Collection entries:
+ + + + +

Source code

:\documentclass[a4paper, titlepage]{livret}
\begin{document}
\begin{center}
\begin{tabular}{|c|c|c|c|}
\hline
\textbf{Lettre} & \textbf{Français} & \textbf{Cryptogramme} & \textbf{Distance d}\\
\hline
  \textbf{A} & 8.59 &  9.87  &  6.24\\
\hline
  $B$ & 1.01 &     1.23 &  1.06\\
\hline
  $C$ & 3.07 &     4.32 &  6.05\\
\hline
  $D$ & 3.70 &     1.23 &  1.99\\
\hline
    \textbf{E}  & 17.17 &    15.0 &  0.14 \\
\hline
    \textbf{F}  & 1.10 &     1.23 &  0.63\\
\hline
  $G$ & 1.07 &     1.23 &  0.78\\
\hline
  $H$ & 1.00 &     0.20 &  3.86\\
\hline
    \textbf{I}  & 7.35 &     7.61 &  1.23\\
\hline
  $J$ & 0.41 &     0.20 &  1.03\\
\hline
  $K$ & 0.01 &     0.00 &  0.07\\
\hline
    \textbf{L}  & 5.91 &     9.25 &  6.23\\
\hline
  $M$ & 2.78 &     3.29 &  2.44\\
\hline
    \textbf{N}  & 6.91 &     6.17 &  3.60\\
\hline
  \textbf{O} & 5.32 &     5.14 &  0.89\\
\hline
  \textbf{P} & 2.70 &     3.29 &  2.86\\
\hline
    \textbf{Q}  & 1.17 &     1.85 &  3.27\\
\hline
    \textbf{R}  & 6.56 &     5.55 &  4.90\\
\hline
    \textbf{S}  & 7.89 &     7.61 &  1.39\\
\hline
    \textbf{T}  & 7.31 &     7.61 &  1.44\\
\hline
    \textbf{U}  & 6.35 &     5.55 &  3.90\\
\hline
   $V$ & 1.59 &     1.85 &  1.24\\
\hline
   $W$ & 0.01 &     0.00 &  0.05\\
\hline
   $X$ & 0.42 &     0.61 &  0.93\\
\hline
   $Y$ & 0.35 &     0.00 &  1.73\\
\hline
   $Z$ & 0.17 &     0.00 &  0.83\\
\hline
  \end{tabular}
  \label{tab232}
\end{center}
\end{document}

+ + + + +

| ACTIVITY |
Each line of the data must be retyped exactly.

| SOLUTION |
Source code

:\documentclass[a4paper, titlepage]{livret}
\begin{document}
\begin{center}
\begin{tabular}{|c|c|c|c|}
\hline
\textbf{Lettre} & \textbf{Français} & \textbf{Cryptogramme} & \textbf{Distance d}\\
\hline
  \textbf{A} & 8.59 &  9.87  &  6.24\\
\hline
  $B$ & 1.01 &     1.23 &  1.06\\
\hline
  $C$ & 3.07 &     4.32 &  6.05\\
\hline
  $D$ & 3.70 &     1.23 &  1.99\\
\hline
    \textbf{E}  & 17.17 &    15.0 &  0.14 \\
\hline
    \textbf{F}  & 1.10 &     1.23 &  0.63\\
\hline
  $G$ & 1.07 &     1.23 &  0.78\\
\hline
  $H$ & 1.00 &     0.20 &  3.86\\
\hline
    \textbf{I}  & 7.35 &     7.61 &  1.23\\
\hline
  $J$ & 0.41 &     0.20 &  1.03\\
\hline
  $K$ & 0.01 &     0.00 &  0.07\\
\hline
    \textbf{L}  & 5.91 &     9.25 &  6.23\\
\hline
  $M$ & 2.78 &     3.29 &  2.44\\
\hline
    \textbf{N}  & 6.91 &     6.17 &  3.60\\
\hline
  \textbf{O} & 5.32 &     5.14 &  0.89\\
\hline
  \textbf{P} & 2.70 &     3.29 &  2.86\\
\hline
    \textbf{Q}  & 1.17 &     1.85 &  3.27\\
\hline
    \textbf{R}  & 6.56 &     5.55 &  4.90\\
\hline
    \textbf{S}  & 7.89 &     7.61 &  1.39\\
\hline
    \textbf{T}  & 7.31 &     7.61 &  1.44\\
\hline
    \textbf{U}  & 6.35 &     5.55 &  3.90\\
\hline
   $V$ & 1.59 &     1.85 &  1.24\\
\hline
   $W$ & 0.01 &     0.00 &  0.05\\
\hline
   $X$ & 0.42 &     0.61 &  0.93\\
\hline
   $Y$ & 0.35 &     0.00 &  1.73\\
\hline
   $Z$ & 0.17 &     0.00 &  0.83\\
\hline
  \end{tabular}
  \label{tab232}
\end{center}
\end{document}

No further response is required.